What is hip dysplasia?
In a normal hip joint, the ball (the upper end of the thigh bone, or femur) fits within the socket. Sometimes, the socket does not form normally. This makes the hip joint unstable and the hip may dislocate. Hip dysplasia causes abnormal force on the hip joint, which increased stress on the joint. Over time, this leads to pain and can cause early arthritis.
Hip dysplasia is often present at birth or within the first year of life. However, in some cases, it may not be discovered until adolescence or adulthood.
What causes hip dysplasia in babies?
Hip dysplasia is thought to be caused by looseness of the hip joint around birth. Factors that may contribute to hip dysplasia are being the firstborn child (less room in the womb), being a girl (increased joint flexibility), being in a breech position in the womb, and having a family history of hip dysplasia.
How is hip dysplasia diagnosed?
All newborn babies are evaluated for hip dysplasia. Your doctor will start with a physical examination of the hips. In newborns with hip dysplasia, the ball may be able to be dislocated from the socket. As children get older, hip dysplasia most often shows up as decreased range of motion of the hip, legs that appear to be different lengths, and a limp or waddling gait. In adolescents and adults with hip dysplasia, the most common complaint is hip pain, especially with activity.
If hip dysplasia is suspected, your doctor will order imaging of the hips. In newborn babies, an ultrasound is used to evaluate the hips. In older patients, X-rays are used to diagnose hip dysplasia and a CT scan or MRI may also be used to further evaluate the hips.
What are the treatment options?
Treatment of hip dysplasia changes with age and severity of dysplasia. In newborns, treatment often consists of placement into a Pavlik harness, which uses straps and Velcro to hold the hips in a reduced position. Sometimes surgery is needed in older patients to reduce the hip and place a cast. This can be done with or without an osteotomy (cutting the bone) of the femur or pelvis.
When hip dysplasia is present in adolescents or adults, the treatment consists of a surgery to reorient the socket to cover the ball, called a periacetabular osteotomy.
Eventually, untreated hip dysplasia leads to arthritis. Once arthritis is present, the treatment is a total hip replacement.
Who should I see if I have hip dysplasia?

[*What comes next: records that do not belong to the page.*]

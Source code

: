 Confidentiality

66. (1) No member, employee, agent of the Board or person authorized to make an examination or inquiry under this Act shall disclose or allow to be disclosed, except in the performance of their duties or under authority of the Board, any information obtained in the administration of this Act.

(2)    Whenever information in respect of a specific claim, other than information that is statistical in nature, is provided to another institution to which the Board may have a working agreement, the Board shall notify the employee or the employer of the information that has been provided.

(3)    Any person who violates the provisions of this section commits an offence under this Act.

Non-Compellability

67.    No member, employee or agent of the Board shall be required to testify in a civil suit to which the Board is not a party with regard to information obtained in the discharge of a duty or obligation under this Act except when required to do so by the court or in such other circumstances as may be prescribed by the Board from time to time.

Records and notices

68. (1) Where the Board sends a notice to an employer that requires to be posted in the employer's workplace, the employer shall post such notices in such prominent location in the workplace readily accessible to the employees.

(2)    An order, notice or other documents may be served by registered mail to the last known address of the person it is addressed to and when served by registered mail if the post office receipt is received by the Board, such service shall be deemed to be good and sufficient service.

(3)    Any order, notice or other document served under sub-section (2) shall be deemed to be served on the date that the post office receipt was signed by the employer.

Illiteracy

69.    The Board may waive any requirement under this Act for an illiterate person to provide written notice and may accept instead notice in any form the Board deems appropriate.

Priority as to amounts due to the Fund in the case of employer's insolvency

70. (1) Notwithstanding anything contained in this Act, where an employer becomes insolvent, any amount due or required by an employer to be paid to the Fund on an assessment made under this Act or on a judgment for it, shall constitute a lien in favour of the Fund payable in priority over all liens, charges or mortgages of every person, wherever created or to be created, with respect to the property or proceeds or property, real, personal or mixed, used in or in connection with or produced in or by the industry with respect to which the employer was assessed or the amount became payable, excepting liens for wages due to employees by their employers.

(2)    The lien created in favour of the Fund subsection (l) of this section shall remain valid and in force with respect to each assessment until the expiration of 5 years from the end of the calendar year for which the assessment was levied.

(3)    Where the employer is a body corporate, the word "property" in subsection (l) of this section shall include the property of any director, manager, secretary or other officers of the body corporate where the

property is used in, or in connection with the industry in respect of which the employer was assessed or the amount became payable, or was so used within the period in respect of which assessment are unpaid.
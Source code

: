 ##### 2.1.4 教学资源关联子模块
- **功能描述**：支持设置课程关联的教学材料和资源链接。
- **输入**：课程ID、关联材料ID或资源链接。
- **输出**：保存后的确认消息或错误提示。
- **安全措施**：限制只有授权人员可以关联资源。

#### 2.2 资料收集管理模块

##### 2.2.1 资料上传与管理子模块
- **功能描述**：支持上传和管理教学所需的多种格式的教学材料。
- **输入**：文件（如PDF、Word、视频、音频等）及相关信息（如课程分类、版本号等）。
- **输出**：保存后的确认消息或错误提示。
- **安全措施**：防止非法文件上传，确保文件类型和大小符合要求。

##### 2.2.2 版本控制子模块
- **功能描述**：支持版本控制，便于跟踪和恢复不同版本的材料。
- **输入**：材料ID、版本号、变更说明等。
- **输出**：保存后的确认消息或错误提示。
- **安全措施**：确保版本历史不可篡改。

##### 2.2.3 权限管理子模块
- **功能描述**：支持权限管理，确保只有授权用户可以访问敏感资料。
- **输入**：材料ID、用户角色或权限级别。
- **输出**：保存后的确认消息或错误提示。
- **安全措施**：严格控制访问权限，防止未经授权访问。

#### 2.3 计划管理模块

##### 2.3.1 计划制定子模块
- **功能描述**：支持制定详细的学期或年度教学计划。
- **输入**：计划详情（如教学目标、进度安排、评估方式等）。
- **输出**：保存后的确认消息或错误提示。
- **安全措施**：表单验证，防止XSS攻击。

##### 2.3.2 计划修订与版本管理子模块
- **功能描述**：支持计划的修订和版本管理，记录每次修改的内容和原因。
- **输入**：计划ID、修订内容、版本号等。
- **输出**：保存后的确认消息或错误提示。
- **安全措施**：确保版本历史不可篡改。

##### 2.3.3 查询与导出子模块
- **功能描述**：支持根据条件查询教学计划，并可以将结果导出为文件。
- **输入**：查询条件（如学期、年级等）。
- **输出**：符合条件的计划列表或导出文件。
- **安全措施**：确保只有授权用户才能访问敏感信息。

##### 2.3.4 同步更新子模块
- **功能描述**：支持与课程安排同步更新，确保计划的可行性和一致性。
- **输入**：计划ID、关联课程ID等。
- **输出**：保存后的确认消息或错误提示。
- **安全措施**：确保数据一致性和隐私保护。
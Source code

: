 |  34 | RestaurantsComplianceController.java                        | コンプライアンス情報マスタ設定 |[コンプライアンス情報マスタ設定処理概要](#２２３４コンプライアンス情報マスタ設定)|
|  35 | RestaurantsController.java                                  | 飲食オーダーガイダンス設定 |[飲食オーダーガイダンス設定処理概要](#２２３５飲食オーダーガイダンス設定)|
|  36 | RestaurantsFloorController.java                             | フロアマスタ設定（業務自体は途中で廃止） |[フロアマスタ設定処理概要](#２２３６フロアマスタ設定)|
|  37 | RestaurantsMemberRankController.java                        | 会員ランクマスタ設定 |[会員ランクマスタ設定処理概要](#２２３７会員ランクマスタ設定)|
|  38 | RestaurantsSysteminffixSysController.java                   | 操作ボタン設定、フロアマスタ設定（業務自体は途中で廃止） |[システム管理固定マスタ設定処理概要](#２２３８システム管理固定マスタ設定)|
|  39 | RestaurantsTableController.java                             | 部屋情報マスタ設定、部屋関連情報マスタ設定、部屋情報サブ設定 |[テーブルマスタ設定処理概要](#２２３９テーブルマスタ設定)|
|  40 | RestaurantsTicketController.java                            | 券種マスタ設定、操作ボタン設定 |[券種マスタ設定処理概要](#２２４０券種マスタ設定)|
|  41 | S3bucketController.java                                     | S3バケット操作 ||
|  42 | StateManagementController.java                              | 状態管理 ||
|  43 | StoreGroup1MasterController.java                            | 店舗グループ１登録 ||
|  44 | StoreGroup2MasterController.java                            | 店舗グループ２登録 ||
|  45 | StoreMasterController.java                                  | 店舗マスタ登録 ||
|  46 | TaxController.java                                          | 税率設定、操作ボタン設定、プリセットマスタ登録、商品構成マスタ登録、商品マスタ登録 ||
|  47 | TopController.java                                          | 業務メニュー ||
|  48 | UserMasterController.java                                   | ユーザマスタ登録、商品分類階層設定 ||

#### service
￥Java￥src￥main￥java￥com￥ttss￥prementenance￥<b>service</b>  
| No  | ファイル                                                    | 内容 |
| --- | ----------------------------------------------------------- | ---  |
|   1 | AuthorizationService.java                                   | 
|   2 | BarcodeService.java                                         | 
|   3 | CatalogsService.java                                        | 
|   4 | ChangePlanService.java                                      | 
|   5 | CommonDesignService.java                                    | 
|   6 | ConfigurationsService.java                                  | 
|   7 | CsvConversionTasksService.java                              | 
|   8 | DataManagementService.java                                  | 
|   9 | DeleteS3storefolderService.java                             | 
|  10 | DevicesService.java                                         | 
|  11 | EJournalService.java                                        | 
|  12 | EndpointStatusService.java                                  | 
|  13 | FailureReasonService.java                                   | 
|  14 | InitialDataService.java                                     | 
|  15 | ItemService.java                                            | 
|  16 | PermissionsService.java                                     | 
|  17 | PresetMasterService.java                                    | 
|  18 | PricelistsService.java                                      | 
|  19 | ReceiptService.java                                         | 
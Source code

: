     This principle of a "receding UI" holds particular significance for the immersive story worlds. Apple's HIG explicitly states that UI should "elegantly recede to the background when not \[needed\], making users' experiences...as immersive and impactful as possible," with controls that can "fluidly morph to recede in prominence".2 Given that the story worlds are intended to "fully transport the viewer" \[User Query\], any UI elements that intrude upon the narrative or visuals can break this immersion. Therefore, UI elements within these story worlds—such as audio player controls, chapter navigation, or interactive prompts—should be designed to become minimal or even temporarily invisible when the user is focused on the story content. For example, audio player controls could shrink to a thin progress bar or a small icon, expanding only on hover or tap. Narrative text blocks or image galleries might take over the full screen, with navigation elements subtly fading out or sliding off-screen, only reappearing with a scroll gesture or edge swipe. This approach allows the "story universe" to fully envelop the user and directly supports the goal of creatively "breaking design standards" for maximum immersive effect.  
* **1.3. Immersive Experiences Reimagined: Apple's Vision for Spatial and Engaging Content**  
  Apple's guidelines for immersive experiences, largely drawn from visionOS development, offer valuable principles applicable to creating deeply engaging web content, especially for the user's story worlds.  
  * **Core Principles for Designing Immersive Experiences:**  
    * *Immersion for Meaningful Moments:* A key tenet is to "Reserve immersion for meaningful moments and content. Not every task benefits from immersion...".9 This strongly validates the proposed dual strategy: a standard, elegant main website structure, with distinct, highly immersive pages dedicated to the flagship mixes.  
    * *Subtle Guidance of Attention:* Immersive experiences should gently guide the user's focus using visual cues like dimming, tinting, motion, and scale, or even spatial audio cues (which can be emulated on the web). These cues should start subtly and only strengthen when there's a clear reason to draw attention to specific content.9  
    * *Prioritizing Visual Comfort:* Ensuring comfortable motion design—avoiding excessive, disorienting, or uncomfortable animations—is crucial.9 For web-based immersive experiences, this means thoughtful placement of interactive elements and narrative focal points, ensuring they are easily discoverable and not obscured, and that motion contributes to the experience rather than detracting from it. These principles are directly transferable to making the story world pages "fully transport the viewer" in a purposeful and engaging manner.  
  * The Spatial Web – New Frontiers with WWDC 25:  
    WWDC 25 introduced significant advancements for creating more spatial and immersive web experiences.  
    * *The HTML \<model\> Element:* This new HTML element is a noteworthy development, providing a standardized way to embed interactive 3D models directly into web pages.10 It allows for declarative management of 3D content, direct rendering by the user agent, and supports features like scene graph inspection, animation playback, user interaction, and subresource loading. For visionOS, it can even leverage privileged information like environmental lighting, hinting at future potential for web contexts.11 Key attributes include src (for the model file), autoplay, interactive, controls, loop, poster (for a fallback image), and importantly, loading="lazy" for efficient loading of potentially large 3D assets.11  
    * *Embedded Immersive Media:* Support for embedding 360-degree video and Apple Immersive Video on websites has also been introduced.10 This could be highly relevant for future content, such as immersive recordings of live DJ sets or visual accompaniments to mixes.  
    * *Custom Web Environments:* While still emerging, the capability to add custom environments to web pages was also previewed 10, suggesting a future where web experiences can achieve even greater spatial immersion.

For young children with hip dysplasia, it is best to be evaluated by a pediatric orthopedic surgeon. Adolescents and young adults without arthritis are best treated by an orthopedic surgeon who specializes in hip preservation surgery. And when arthritis is present, an orthopedic surgeon with experience in joint replacement is the best choice. Here at Ochsner, we have orthopedic surgeons to fit all these needs.